| WHAT IS NEEDED |
Using "experimentu" as the search string, find the matching lines below and copy them.

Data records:
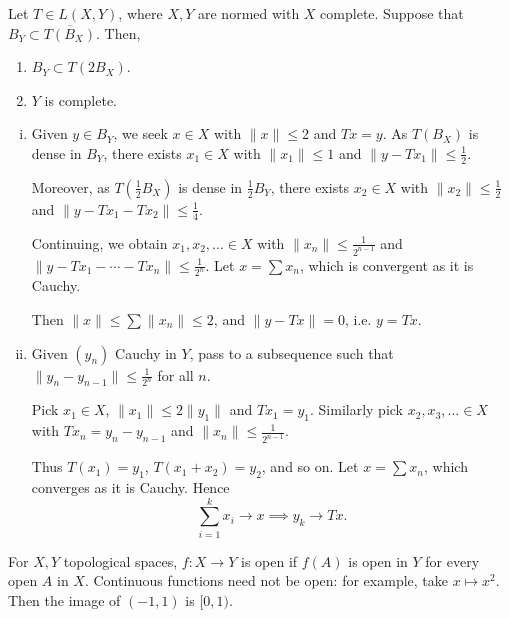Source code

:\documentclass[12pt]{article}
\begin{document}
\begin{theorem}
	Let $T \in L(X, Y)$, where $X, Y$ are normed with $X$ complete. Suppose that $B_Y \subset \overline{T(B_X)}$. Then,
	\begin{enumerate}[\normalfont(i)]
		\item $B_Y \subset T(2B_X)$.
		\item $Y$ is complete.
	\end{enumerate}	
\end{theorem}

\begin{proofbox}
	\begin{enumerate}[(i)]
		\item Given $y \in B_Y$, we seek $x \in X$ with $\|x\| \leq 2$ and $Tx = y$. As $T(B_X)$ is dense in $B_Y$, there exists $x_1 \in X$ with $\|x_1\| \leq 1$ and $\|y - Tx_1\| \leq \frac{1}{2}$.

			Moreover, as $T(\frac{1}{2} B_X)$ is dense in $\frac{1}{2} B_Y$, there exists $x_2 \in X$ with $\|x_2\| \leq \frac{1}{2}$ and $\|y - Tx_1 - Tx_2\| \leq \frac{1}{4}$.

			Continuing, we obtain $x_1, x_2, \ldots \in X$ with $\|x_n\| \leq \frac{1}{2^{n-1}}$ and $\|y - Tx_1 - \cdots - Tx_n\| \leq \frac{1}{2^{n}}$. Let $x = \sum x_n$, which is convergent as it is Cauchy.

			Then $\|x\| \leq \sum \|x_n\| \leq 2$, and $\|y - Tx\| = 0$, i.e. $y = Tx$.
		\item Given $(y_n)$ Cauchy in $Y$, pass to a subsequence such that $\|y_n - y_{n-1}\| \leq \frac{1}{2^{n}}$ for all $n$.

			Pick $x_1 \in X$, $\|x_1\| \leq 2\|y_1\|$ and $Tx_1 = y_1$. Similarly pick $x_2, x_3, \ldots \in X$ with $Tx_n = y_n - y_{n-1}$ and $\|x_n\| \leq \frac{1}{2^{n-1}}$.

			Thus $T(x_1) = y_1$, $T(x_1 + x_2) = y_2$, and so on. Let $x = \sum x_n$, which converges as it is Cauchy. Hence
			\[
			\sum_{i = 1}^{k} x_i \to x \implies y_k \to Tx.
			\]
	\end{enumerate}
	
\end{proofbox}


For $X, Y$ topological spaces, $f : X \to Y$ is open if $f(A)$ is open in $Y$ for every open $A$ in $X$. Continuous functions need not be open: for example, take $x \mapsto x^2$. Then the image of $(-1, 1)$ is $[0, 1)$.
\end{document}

...

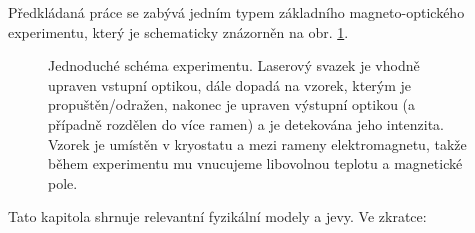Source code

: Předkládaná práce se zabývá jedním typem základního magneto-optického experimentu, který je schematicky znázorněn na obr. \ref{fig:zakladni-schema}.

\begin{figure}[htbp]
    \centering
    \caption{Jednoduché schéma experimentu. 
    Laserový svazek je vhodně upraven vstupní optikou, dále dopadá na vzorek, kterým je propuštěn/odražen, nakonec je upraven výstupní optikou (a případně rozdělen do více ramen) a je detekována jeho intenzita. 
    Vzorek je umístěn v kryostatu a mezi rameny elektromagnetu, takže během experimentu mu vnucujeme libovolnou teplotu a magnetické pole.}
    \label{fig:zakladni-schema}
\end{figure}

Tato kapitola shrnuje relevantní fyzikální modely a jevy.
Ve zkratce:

---

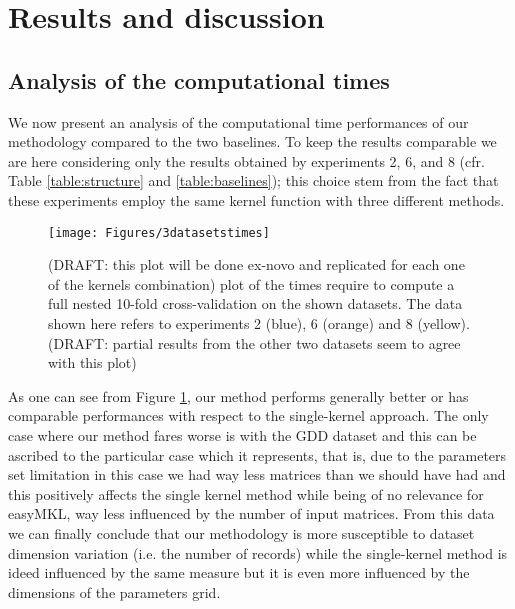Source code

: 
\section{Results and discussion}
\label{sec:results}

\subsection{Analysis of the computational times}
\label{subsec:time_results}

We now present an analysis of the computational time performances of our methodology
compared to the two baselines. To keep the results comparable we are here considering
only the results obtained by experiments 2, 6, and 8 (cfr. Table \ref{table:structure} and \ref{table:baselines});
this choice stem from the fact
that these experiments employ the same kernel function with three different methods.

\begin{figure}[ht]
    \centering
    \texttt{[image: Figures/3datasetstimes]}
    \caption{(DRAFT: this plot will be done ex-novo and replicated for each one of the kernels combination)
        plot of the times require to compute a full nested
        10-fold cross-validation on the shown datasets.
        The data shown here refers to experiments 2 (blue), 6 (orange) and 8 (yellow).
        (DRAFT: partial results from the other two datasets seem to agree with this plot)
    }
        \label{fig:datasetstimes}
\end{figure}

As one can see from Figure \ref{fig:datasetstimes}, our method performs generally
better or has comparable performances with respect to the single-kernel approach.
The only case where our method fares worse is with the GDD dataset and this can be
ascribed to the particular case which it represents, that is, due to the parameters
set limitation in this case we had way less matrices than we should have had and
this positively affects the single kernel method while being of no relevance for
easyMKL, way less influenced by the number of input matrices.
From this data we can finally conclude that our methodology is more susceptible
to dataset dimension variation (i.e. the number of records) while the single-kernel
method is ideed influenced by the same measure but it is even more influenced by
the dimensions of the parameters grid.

| TASK RESPONSE |
: Předkládaná práce se zabývá jedním typem základního magneto-optického experimentu, který je schematicky znázorněn na obr. \ref{fig:zakladni-schema}.
    \caption{Jednoduché schéma experimentu. 
    Vzorek je umístěn v kryostatu a mezi rameny elektromagnetu, takže během experimentu mu vnucujeme libovolnou teplotu a magnetické pole.}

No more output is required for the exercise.